--- EXERCISE REQUIREMENTS ---
From the listing below, pull out the lines that hold "stories".

--- DATA TO USE ---

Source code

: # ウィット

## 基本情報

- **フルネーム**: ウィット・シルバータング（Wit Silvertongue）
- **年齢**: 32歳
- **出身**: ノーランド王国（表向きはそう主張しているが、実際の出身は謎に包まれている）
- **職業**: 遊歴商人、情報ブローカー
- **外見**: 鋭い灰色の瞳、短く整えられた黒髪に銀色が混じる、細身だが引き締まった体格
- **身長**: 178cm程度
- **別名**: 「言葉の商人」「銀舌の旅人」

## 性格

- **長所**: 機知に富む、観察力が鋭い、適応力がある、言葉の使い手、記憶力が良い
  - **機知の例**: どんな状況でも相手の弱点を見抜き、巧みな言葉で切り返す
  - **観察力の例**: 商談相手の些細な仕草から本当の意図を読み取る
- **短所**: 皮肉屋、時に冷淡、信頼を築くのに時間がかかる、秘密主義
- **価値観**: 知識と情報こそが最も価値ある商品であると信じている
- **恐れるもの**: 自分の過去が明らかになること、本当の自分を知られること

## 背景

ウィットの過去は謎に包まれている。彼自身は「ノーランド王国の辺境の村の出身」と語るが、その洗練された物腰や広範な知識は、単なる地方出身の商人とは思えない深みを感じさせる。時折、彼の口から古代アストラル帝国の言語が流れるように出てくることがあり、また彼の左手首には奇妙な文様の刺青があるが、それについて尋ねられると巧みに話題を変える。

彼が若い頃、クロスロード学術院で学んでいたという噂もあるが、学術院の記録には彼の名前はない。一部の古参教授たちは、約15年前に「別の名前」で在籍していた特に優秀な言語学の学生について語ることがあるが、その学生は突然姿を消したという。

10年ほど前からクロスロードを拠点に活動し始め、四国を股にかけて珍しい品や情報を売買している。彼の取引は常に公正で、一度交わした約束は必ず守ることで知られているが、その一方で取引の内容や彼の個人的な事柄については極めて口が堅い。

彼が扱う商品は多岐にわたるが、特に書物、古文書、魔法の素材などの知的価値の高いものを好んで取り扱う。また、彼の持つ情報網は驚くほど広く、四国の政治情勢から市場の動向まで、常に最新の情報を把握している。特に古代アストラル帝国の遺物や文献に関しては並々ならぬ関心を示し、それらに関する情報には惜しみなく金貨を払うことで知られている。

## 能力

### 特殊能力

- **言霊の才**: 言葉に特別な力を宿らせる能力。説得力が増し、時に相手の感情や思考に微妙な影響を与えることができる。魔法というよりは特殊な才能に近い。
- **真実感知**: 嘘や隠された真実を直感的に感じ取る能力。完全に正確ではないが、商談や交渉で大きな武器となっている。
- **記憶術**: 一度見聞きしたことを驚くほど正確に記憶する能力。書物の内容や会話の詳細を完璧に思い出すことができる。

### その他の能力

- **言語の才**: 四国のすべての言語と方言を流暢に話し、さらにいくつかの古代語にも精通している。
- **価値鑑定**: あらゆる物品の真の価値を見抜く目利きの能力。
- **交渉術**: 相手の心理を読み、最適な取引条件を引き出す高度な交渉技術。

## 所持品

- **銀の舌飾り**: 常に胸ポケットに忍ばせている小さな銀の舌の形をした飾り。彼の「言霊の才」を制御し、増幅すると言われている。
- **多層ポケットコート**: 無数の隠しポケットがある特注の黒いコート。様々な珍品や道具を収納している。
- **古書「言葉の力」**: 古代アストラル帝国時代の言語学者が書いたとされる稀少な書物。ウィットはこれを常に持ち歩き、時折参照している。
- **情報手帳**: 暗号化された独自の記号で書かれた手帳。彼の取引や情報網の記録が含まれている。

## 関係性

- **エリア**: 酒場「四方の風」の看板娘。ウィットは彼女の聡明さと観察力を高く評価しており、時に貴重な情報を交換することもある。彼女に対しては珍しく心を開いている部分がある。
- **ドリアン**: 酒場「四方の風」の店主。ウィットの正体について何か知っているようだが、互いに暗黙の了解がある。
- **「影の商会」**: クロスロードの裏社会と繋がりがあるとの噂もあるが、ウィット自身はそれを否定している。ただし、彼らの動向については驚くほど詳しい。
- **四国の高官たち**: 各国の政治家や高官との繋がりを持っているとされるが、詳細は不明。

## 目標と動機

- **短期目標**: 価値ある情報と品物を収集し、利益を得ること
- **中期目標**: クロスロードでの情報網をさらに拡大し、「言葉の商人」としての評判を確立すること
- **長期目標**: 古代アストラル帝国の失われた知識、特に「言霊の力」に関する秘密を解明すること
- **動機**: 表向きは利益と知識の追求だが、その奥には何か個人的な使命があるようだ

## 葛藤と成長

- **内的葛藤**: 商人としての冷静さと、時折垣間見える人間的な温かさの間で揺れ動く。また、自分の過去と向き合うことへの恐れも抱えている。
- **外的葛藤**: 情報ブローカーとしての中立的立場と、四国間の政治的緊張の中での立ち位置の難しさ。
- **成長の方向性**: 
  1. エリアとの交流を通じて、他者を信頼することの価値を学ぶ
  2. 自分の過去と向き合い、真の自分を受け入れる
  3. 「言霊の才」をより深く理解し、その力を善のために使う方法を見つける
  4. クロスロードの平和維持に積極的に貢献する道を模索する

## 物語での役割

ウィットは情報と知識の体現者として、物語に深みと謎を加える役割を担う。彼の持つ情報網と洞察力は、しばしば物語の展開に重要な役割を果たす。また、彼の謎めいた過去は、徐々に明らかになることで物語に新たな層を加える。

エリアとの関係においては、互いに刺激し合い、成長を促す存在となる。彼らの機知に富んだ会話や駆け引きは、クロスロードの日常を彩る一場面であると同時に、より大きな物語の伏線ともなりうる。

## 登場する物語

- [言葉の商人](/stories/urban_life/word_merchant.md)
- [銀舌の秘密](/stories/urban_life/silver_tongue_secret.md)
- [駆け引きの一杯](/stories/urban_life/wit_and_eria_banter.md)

--- OUTPUT OF THE TASK ---
- [言葉の商人](/stories/urban_life/word_merchant.md)
- [銀舌の秘密](/stories/urban_life/silver_tongue_secret.md)
- [駆け引きの一杯](/stories/urban_life/wit_and_eria_banter.md)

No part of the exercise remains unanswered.